Flores, por otra parte, no perdía oportunidad de hacer uso de sus relevantes prendas; y aunque el ejército, en aquel tiempo, no hacía más que marchar en opuestas direcciones y cruzar rápidamente por las ciudades, el comandante, sin descuidar sus deberes, encontraba momentos a propósito para galantear a las más hermosas jóvenes de los lugares que tocaba, no siendo nada difícil para él concluir una conquista en breves días y, a veces, en horas.
El hecho es que no salía de una ciudad un poco importante, sin llevar consigo dulces y gratos recuerdos de ella, ni dejaban de verter lágrimas por él los ojos más hermosos de una población.
Ya se sabía; tan luego como se tocaba la botasilla para prepararse a salir, tan luego como se oían los toques de marcha, mientras que los demás pasábamos indiferentes por los pueblos y las ciudades y sólo nos ocupábamos en hacer nuestras maletas y comprar provisiones, Enrique, después de dar las órdenes necesarias a sus capitanes, siempre tenía que escribir un pequeño billete de despedida, siempre se apartaba un momento de la columna para galopar en uno de sus soberbios caballos en dirección a la casa de sus amadas de un día, para estrecharles la mano y recibir, en cambio de tiernas miradas, un pañuelo húmedo de lágrimas, un rizo de cabellos, un retrato o una sortija. ¡Qué dicha de hombre!

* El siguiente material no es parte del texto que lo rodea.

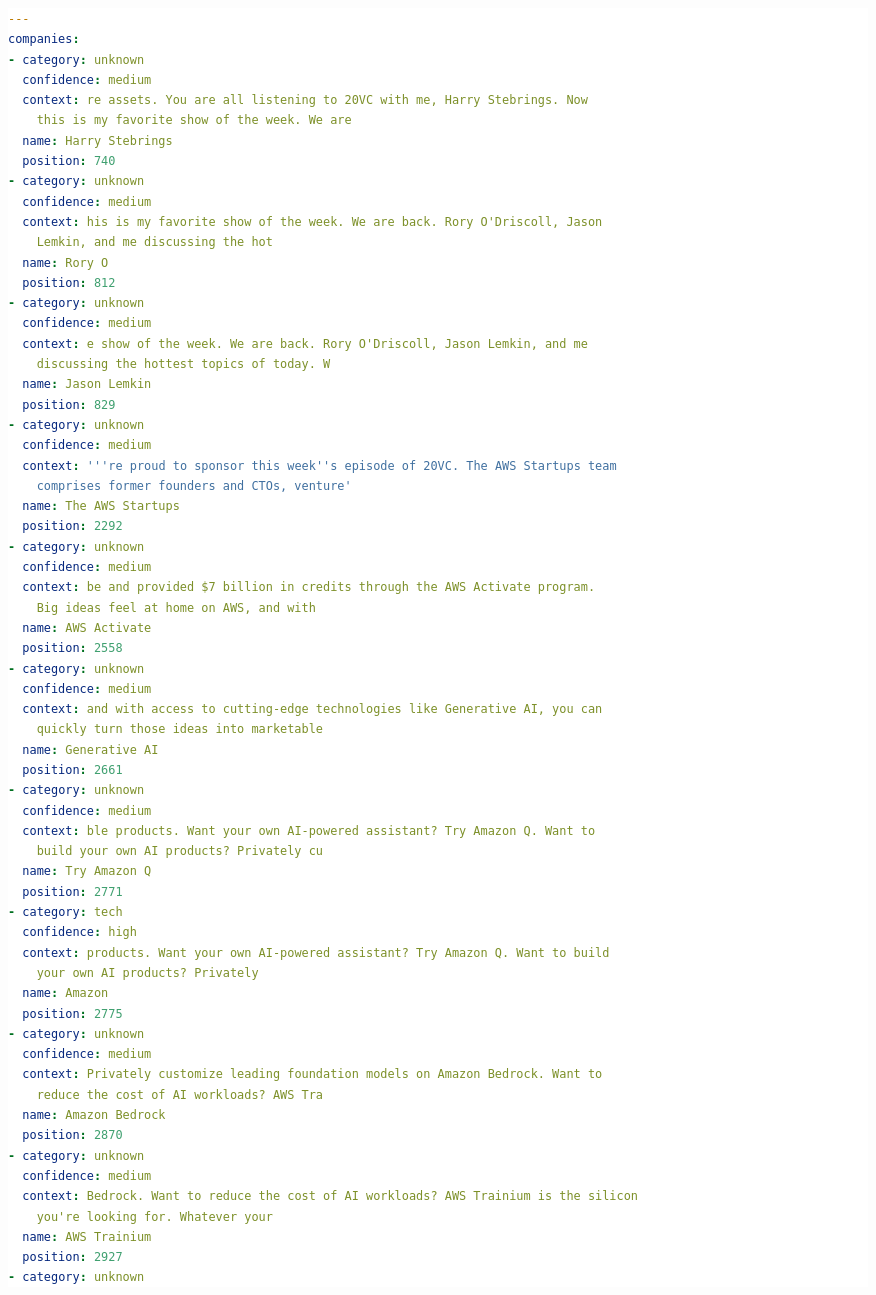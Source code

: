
 ```yaml
---
companies:
- category: unknown
  confidence: medium
  context: re assets. You are all listening to 20VC with me, Harry Stebrings. Now
    this is my favorite show of the week. We are
  name: Harry Stebrings
  position: 740
- category: unknown
  confidence: medium
  context: his is my favorite show of the week. We are back. Rory O'Driscoll, Jason
    Lemkin, and me discussing the hot
  name: Rory O
  position: 812
- category: unknown
  confidence: medium
  context: e show of the week. We are back. Rory O'Driscoll, Jason Lemkin, and me
    discussing the hottest topics of today. W
  name: Jason Lemkin
  position: 829
- category: unknown
  confidence: medium
  context: '''re proud to sponsor this week''s episode of 20VC. The AWS Startups team
    comprises former founders and CTOs, venture'
  name: The AWS Startups
  position: 2292
- category: unknown
  confidence: medium
  context: be and provided $7 billion in credits through the AWS Activate program.
    Big ideas feel at home on AWS, and with
  name: AWS Activate
  position: 2558
- category: unknown
  confidence: medium
  context: and with access to cutting-edge technologies like Generative AI, you can
    quickly turn those ideas into marketable
  name: Generative AI
  position: 2661
- category: unknown
  confidence: medium
  context: ble products. Want your own AI-powered assistant? Try Amazon Q. Want to
    build your own AI products? Privately cu
  name: Try Amazon Q
  position: 2771
- category: tech
  confidence: high
  context: products. Want your own AI-powered assistant? Try Amazon Q. Want to build
    your own AI products? Privately
  name: Amazon
  position: 2775
- category: unknown
  confidence: medium
  context: Privately customize leading foundation models on Amazon Bedrock. Want to
    reduce the cost of AI workloads? AWS Tra
  name: Amazon Bedrock
  position: 2870
- category: unknown
  confidence: medium
  context: Bedrock. Want to reduce the cost of AI workloads? AWS Trainium is the silicon
    you're looking for. Whatever your
  name: AWS Trainium
  position: 2927
- category: unknown
```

No: y debo confesar a ustedes que Flores era seductor; su fisonomía era tan varonil como bella; tenía grandes ojos azules, grandes bigotes rubios, era hercúleo, bien formado, y tenía fama de valiente. Tocaba el piano con habilidad y buen gusto, era elegante por instinto, todo lo que él se ponía le caía maravillosamente, de modo que era el dandy por excelencia del ejército.
Gastador, garboso, alegre, burlón, altivo y aun algo vanidoso, tenía justamente todas las cualidades y todos los defectos que aman las mujeres y que son eficaces para cautivarlas.
Por eso las muchachas más guapas de Querétaro, primero, y después de Guadalajara, se morían por bailar con él, gustaban de apoyarse en su brazo y saboreaban con delicia su conversación chispeante de gracia, salpicada de agudezas ingeniosas y, sobre todo, galante.
Enrique era el tipo completo del león parisiense en su más elegante expresión, y se desprendía de él, si me es permitida esta figura, ese delicado perfume de distinción que caracteriza a las gentes de buen tono.
Todavía mas. Flores era jugador y, por una excepción de la conocida regla, ganaba mucho. No parecía sino que un genio tutelar velaba por este joven y le abría siempre risueño las puertas del santuario del amor, del placer y de la fortuna. Era seguro que cuando nosotros estábamos en quiebra, Flores tenía en su bolsillo algunos centenares de onzas de oro y ricas joyas que valían un tesoro en aquellos tiempos.
Flores no esquivaba jamás la ocasión de prestar un servicio, y sus amigos le adoraban por su generosidad.
Me he detenido en la descripción del carácter del primero de mis personajes, porque tengo en ello mi idea: deseo que ustedes le conozcan perfectamente y comprendan de antemano la razón de varios sucesos que tengo que narrar.
Tal era el comandante Enrique Flores.